INFORMATION SUPPLIED -
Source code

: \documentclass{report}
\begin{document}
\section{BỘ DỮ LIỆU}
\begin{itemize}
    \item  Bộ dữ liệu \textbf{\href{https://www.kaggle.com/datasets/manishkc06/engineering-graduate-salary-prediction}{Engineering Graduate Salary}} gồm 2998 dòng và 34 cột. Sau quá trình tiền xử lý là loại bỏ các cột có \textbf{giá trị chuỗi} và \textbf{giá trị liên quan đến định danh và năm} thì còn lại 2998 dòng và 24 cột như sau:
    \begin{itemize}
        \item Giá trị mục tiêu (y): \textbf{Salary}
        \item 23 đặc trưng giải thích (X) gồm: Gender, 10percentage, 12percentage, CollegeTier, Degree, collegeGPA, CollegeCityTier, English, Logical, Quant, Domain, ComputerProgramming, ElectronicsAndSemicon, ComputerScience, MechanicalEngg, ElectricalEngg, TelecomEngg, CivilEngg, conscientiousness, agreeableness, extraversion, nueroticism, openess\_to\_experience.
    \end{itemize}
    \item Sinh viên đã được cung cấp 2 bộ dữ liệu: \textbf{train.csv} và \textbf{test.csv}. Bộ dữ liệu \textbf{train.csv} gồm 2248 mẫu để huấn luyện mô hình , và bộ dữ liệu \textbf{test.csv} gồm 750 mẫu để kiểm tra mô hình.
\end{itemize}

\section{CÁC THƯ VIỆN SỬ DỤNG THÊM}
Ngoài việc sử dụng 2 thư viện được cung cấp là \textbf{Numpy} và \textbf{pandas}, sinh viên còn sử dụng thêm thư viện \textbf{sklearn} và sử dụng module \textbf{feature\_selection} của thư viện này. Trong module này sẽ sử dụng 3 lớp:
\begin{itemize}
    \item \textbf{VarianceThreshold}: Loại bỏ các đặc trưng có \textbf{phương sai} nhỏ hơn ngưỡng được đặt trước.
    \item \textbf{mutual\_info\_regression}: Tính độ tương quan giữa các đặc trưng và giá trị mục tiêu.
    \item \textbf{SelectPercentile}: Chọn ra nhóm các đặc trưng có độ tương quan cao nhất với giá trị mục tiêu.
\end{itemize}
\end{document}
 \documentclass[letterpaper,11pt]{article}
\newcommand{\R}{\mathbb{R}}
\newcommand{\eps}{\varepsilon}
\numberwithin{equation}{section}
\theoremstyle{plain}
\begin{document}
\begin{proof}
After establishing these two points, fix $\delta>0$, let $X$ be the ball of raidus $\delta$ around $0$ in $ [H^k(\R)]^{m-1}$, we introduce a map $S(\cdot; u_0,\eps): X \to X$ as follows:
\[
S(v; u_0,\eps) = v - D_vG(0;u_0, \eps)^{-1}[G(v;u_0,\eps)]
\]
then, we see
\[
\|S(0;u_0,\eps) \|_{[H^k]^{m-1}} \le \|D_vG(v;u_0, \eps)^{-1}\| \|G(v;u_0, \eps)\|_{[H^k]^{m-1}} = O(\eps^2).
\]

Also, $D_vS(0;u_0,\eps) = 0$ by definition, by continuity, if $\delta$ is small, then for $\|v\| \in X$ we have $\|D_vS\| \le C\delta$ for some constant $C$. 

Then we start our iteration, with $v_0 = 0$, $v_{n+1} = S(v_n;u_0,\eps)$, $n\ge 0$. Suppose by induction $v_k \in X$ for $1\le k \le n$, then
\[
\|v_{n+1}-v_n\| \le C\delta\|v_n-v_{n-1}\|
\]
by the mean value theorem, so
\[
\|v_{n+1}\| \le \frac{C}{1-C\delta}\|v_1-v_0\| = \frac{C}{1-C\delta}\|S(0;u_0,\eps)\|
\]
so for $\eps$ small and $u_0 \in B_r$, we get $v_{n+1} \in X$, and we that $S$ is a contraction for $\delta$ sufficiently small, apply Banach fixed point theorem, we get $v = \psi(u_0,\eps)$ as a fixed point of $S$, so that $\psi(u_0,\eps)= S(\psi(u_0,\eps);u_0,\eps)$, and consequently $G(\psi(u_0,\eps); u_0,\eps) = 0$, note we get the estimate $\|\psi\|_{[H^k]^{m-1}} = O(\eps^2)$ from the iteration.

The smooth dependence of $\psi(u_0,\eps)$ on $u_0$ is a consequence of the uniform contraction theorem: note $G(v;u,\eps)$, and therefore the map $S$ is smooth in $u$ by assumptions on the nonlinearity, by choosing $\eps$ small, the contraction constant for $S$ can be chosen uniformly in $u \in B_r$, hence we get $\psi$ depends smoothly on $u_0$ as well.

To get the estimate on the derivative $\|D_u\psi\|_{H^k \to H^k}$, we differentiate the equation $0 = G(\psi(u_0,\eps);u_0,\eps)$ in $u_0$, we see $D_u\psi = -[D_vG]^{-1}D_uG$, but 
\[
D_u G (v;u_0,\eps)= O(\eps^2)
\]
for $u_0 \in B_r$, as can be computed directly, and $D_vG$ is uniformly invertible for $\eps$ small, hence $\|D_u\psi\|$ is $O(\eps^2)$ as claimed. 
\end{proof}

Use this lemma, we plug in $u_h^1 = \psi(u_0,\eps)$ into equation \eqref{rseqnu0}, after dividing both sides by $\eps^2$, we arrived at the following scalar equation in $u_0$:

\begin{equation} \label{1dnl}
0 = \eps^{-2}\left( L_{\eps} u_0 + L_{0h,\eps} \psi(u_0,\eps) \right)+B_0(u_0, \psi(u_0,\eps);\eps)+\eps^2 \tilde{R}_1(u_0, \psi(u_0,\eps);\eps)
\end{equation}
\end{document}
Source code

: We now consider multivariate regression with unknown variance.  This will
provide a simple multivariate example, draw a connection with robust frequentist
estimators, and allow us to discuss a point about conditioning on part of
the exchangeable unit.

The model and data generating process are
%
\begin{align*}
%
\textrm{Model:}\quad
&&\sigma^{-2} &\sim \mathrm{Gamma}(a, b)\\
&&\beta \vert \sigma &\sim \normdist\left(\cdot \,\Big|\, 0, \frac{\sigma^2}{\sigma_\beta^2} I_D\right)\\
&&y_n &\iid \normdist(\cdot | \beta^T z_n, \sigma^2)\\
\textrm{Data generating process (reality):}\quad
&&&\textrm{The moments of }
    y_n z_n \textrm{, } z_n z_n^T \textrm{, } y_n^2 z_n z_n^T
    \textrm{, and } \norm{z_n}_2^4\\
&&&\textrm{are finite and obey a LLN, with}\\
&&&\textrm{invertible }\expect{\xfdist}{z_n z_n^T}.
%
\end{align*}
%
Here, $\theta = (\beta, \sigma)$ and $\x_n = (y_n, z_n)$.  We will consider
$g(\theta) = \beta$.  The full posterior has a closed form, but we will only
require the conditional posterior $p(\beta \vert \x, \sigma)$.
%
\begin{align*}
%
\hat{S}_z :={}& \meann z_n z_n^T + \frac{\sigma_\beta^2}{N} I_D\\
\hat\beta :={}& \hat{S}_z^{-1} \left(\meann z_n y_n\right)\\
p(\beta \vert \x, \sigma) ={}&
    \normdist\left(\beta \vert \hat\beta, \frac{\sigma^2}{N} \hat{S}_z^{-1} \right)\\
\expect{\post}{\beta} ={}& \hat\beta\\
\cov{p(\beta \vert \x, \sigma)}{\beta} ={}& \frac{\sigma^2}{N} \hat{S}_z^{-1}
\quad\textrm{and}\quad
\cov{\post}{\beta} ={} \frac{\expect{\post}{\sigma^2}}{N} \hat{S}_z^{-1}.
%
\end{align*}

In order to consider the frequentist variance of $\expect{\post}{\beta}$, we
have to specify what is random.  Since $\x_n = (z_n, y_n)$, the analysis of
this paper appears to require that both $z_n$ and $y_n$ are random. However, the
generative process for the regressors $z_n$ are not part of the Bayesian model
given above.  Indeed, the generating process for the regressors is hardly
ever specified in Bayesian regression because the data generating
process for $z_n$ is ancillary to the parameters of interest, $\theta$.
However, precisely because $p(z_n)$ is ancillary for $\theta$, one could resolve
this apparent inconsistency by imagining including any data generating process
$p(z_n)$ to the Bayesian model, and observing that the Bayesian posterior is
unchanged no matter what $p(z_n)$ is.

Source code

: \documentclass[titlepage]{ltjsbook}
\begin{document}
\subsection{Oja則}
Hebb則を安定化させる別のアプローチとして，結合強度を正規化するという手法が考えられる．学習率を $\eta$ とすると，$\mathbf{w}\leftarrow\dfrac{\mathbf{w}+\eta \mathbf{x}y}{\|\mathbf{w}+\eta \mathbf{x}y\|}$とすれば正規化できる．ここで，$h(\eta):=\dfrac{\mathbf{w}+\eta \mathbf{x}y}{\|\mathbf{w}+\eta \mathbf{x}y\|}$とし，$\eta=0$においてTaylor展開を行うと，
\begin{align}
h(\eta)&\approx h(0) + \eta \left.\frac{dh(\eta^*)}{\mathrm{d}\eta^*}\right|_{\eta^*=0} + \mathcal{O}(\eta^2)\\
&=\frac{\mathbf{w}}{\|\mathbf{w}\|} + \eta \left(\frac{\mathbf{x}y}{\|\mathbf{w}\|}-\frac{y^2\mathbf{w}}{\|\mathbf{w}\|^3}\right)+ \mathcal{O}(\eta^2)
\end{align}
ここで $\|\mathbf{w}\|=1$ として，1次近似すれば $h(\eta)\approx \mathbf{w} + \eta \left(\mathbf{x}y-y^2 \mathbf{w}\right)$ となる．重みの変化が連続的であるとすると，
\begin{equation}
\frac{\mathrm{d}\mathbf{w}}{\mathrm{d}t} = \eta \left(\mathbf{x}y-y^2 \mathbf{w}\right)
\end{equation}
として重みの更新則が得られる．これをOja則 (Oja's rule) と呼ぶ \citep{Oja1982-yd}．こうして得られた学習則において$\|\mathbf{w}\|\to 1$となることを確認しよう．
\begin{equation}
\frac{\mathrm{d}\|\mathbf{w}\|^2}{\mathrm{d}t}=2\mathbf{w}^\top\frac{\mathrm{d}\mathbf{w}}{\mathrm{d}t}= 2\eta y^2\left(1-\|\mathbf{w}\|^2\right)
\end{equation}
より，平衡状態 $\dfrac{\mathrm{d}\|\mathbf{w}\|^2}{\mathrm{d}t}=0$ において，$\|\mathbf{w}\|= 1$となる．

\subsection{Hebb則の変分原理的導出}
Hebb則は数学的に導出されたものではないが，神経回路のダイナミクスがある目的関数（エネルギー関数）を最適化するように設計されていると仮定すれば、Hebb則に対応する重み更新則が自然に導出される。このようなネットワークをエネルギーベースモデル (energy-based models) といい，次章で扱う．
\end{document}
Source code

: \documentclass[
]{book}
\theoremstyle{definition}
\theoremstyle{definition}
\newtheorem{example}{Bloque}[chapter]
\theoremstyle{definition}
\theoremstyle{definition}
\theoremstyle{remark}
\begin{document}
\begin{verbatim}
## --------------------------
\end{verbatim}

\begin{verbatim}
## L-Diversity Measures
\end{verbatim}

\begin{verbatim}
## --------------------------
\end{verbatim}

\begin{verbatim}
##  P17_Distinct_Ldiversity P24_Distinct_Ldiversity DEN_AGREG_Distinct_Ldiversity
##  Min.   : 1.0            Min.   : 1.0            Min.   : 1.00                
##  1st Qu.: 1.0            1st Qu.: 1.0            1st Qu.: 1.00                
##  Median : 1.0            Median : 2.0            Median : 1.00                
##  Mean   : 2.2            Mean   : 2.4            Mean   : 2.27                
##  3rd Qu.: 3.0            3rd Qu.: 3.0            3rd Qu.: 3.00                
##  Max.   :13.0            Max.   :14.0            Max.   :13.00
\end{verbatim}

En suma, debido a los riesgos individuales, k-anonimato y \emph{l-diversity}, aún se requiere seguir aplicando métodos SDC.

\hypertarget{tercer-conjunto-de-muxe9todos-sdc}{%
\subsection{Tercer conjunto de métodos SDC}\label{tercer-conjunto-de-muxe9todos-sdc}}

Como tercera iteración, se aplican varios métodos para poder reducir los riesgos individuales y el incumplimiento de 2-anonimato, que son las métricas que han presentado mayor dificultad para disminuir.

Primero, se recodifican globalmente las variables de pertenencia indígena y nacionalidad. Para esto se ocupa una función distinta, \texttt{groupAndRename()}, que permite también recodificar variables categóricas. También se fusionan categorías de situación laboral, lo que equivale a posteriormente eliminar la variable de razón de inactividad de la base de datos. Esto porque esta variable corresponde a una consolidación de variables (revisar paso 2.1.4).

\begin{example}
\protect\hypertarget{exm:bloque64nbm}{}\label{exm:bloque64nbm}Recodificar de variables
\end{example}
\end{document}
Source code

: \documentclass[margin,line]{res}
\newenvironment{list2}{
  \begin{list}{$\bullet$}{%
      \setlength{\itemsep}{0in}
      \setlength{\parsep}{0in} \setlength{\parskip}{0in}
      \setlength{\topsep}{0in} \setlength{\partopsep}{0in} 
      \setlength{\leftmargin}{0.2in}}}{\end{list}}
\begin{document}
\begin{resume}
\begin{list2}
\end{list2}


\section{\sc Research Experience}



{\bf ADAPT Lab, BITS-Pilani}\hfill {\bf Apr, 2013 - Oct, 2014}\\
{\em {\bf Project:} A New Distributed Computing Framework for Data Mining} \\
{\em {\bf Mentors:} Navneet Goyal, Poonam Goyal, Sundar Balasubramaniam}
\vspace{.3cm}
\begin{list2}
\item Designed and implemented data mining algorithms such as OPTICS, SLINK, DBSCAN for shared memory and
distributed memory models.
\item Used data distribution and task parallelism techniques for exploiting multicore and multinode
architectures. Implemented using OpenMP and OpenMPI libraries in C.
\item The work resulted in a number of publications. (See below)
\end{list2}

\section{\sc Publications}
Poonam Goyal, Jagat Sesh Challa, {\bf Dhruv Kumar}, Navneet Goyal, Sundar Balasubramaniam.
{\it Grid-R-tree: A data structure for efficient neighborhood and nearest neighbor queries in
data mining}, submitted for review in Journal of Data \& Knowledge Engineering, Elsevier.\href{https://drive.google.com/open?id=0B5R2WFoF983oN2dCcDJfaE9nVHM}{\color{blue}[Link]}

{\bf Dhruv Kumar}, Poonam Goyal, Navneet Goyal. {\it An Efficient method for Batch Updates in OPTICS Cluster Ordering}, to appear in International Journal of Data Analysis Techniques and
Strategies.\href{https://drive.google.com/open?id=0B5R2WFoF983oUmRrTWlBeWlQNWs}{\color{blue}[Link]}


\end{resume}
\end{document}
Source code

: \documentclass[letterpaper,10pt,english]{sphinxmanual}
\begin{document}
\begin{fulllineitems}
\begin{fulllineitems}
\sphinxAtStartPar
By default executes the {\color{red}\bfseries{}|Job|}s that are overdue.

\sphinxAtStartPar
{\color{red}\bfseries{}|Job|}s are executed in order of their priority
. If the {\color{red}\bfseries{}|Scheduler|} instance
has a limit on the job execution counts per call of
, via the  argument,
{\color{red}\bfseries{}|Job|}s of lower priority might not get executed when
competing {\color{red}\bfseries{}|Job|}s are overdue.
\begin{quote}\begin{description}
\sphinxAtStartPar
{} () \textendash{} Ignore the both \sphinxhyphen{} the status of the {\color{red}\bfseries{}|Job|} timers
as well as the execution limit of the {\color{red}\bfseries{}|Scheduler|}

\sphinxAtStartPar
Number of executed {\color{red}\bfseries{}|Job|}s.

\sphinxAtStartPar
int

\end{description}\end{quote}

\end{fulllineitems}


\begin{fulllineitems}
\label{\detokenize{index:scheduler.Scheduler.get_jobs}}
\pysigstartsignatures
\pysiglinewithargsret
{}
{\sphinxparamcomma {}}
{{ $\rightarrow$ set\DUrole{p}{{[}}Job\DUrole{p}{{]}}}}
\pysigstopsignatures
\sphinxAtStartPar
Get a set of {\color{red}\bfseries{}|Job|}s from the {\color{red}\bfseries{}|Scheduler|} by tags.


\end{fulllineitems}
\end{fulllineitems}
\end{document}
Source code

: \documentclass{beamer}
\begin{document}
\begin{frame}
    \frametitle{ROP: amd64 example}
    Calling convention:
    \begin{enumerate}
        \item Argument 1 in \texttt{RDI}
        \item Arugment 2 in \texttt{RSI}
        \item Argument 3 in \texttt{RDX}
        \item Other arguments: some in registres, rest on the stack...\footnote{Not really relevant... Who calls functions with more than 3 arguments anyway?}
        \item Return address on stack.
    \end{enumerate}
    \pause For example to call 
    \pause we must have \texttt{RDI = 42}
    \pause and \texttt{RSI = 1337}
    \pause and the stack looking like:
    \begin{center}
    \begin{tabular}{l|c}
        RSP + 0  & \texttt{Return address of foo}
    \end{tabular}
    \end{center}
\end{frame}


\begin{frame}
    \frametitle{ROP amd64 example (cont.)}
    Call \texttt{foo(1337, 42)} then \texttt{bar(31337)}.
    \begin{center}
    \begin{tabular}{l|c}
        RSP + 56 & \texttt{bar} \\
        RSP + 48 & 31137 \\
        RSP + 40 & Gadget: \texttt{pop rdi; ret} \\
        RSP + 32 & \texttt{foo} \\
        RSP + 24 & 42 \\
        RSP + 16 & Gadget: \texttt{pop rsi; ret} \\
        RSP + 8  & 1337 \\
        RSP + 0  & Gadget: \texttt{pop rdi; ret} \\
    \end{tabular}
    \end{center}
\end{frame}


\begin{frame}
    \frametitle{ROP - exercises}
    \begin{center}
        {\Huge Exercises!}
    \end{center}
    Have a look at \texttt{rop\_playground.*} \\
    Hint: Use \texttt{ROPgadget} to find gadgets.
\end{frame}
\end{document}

WHAT IS BEING ASKED - Copy every line from the records above that contains the string "models".

OUTPUT FOR THIS EXERCISE -
Hebb則は数学的に導出されたものではないが，神経回路のダイナミクスがある目的関数（エネルギー関数）を最適化するように設計されていると仮定すれば、Hebb則に対応する重み更新則が自然に導出される。このようなネットワークをエネルギーベースモデル (energy-based models) といい，次章で扱う．
distributed memory models.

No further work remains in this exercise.